** Entries shown **
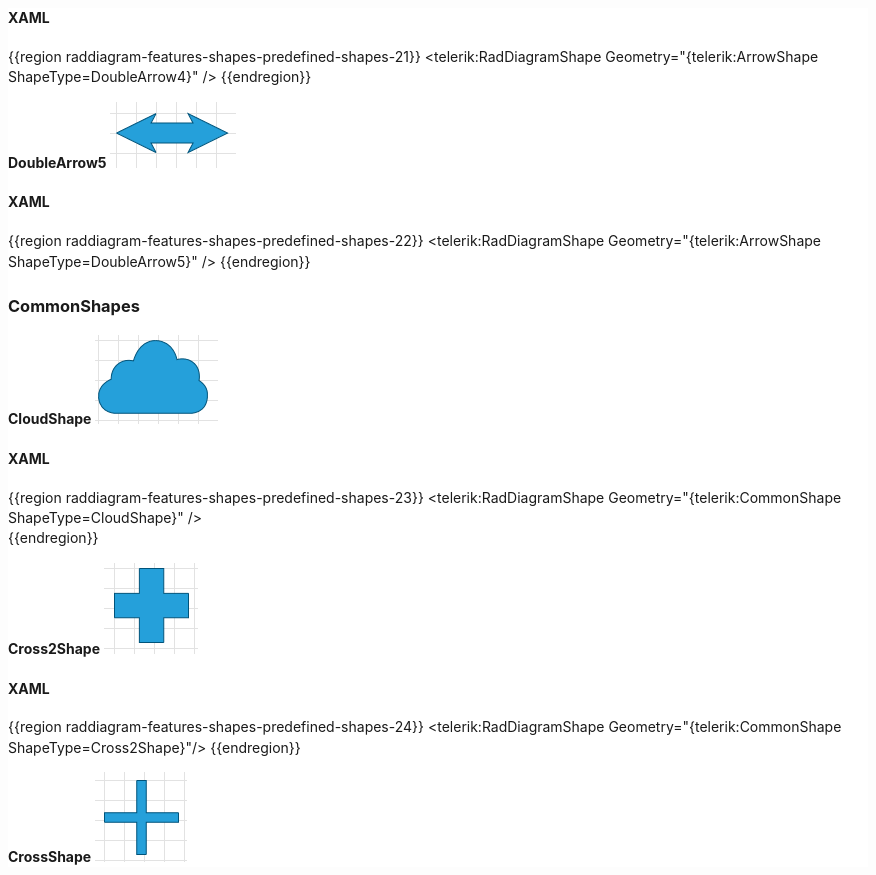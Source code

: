 #### __XAML__
{{region raddiagram-features-shapes-predefined-shapes-21}}
	<telerik:RadDiagramShape Geometry="{telerik:ArrowShape ShapeType=DoubleArrow4}" />
{{endregion}}

__DoubleArrow5__ 
![Rad Diagram Features Shapes Double Arrow 5](../images/RadDiagram_Features_Shapes_DoubleArrow5.png)

#### __XAML__
{{region raddiagram-features-shapes-predefined-shapes-22}}
	<telerik:RadDiagramShape Geometry="{telerik:ArrowShape ShapeType=DoubleArrow5}" />
{{endregion}}
	
### CommonShapes
					
__CloudShape__ 
![Rad Diagram Features Shapes Cloud Shape](../images/RadDiagram_Features_Shapes_CloudShape.png)

#### __XAML__
{{region raddiagram-features-shapes-predefined-shapes-23}}
	<telerik:RadDiagramShape Geometry="{telerik:CommonShape ShapeType=CloudShape}" />				  
{{endregion}}

__Cross2Shape__ 
![Rad Diagram Features Shapes Cross 2 Shape](../images/RadDiagram_Features_Shapes_Cross2Shape.png)

#### __XAML__
{{region raddiagram-features-shapes-predefined-shapes-24}}
	<telerik:RadDiagramShape Geometry="{telerik:CommonShape ShapeType=Cross2Shape}"/>
{{endregion}}

__CrossShape__ 
![Rad Diagram Features Shapes Cross Shape](../images/RadDiagram_Features_Shapes_CrossShape.png)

** Activity **
Write out, without alteration, the line that contains "Features Shapes Cloud" and all subsequent lines down to the end of the data above.

** Response to this exercise **
![Rad Diagram Features Shapes Cloud Shape](../images/RadDiagram_Features_Shapes_CloudShape.png)

#### __XAML__
{{region raddiagram-features-shapes-predefined-shapes-23}}
	<telerik:RadDiagramShape Geometry="{telerik:CommonShape ShapeType=CloudShape}" />				  
{{endregion}}

__Cross2Shape__ 
![Rad Diagram Features Shapes Cross 2 Shape](../images/RadDiagram_Features_Shapes_Cross2Shape.png)

#### __XAML__
{{region raddiagram-features-shapes-predefined-shapes-24}}
	<telerik:RadDiagramShape Geometry="{telerik:CommonShape ShapeType=Cross2Shape}"/>
{{endregion}}

__CrossShape__ 
![Rad Diagram Features Shapes Cross Shape](../images/RadDiagram_Features_Shapes_CrossShape.png)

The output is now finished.